* [Work task] Within the data that follows, set down exactly the lines from the one containing "Ez az oktatóanyag" through the one containing "Team rendszergazdai engedélyekkel.", both ends included.

[Source records — start]

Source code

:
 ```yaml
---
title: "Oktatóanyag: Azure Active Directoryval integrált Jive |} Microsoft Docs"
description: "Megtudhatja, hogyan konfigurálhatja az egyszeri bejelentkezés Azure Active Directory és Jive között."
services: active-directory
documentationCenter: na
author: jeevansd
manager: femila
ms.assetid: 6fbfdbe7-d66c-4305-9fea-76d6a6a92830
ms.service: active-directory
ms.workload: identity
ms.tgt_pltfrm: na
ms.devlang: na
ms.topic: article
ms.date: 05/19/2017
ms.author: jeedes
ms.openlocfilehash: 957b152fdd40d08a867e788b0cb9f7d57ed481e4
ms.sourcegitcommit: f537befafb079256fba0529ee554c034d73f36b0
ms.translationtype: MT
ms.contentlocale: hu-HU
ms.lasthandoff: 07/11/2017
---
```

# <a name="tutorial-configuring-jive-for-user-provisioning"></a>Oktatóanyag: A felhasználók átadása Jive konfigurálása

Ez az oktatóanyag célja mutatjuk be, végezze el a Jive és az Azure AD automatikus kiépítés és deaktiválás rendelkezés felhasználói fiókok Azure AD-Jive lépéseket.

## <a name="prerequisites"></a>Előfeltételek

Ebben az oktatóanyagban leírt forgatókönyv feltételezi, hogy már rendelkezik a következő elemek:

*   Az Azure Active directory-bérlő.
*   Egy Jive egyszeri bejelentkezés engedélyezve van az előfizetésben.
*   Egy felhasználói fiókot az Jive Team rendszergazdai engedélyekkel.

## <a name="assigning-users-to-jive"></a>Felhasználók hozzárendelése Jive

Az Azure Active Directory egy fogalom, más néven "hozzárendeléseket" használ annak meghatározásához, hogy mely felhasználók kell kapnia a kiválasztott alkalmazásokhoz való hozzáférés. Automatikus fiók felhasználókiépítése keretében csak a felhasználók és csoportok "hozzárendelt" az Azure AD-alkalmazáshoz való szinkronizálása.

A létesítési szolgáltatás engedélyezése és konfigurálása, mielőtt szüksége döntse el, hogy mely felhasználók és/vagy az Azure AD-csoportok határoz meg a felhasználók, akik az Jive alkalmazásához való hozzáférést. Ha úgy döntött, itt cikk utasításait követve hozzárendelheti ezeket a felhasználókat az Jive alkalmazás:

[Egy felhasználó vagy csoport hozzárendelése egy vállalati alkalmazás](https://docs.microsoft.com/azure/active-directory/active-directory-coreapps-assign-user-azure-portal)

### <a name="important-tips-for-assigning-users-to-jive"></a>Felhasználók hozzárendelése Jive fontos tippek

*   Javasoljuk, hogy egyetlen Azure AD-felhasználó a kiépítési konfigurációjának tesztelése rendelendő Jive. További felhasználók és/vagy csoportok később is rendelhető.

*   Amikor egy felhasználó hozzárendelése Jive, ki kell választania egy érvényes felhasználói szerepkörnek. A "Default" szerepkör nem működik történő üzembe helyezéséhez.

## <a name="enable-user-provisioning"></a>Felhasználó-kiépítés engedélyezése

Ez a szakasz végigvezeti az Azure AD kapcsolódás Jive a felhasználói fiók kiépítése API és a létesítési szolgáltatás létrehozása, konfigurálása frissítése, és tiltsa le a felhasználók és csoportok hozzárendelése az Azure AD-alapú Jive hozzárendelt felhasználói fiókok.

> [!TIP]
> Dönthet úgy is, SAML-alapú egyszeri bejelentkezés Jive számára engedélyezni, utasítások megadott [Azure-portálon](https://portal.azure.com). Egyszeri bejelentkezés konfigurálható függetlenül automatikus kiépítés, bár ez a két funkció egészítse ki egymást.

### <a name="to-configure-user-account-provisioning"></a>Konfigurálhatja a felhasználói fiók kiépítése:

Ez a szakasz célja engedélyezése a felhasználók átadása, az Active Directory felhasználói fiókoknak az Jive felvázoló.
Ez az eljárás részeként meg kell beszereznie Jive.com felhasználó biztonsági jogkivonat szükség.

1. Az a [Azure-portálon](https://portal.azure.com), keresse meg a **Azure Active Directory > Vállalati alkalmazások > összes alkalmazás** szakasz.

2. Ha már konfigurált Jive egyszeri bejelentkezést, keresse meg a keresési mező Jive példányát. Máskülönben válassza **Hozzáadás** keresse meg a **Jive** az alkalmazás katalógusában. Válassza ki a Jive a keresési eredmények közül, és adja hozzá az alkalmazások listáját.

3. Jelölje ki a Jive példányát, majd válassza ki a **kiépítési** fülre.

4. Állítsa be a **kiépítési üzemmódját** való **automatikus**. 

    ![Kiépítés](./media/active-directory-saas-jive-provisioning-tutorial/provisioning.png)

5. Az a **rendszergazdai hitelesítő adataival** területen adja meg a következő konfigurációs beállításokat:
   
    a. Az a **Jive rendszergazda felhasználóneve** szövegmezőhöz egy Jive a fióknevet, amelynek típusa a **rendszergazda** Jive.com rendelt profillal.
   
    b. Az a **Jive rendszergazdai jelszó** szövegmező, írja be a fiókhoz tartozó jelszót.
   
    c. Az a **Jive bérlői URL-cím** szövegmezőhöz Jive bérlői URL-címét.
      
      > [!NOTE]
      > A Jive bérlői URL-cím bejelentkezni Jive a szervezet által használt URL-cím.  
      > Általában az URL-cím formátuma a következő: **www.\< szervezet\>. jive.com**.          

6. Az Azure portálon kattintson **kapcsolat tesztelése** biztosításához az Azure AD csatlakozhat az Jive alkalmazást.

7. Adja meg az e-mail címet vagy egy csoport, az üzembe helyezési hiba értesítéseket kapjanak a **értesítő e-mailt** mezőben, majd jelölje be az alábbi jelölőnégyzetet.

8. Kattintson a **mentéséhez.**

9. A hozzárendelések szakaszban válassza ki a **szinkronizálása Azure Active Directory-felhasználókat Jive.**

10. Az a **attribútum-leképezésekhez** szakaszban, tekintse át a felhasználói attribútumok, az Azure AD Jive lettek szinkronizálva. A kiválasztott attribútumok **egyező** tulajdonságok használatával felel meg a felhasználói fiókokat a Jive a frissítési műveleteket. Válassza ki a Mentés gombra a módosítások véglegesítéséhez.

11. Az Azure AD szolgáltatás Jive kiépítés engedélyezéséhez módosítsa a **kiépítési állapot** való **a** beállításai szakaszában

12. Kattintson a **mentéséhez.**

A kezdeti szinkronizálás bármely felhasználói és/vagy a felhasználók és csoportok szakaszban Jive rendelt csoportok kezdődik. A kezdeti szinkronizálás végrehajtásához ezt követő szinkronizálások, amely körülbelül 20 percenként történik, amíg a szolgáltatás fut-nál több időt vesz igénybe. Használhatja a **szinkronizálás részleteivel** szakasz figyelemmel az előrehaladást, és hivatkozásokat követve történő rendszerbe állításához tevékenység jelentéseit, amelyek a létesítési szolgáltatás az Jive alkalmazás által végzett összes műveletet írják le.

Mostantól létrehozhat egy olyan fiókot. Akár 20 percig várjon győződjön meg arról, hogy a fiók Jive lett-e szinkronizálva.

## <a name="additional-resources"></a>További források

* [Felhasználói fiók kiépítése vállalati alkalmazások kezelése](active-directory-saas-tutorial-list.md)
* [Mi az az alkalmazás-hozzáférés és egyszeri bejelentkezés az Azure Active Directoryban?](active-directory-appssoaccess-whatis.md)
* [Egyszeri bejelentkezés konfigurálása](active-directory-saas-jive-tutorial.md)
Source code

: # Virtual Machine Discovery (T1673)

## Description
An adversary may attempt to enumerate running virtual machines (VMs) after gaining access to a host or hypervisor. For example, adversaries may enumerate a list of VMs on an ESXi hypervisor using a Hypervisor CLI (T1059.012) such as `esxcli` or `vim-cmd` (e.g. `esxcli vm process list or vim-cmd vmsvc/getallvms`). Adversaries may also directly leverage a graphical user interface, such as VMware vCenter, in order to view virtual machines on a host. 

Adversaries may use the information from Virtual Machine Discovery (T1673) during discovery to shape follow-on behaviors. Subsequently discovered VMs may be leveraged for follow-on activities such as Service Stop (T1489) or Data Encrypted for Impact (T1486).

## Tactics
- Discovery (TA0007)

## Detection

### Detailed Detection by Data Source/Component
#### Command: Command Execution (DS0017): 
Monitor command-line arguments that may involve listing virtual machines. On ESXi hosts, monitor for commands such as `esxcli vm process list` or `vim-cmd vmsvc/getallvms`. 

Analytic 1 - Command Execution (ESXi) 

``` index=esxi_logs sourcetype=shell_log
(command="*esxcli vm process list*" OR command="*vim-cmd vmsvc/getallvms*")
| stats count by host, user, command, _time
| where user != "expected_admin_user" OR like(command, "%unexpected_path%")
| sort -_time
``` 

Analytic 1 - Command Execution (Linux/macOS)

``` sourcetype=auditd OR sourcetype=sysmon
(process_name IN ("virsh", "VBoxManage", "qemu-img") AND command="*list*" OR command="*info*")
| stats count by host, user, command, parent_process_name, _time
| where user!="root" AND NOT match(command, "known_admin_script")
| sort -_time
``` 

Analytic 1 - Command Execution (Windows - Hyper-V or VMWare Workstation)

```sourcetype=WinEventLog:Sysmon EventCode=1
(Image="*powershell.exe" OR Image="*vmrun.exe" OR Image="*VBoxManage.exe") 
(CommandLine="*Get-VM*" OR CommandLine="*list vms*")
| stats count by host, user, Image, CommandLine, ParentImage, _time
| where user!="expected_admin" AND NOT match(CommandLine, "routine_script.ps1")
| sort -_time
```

[Source records — finish]

* [Task solution]
Ez az oktatóanyag célja mutatjuk be, végezze el a Jive és az Azure AD automatikus kiépítés és deaktiválás rendelkezés felhasználói fiókok Azure AD-Jive lépéseket.

## <a name="prerequisites"></a>Előfeltételek

Ebben az oktatóanyagban leírt forgatókönyv feltételezi, hogy már rendelkezik a következő elemek:

*   Az Azure Active directory-bérlő.
*   Egy Jive egyszeri bejelentkezés engedélyezve van az előfizetésben.
*   Egy felhasználói fiókot az Jive Team rendszergazdai engedélyekkel.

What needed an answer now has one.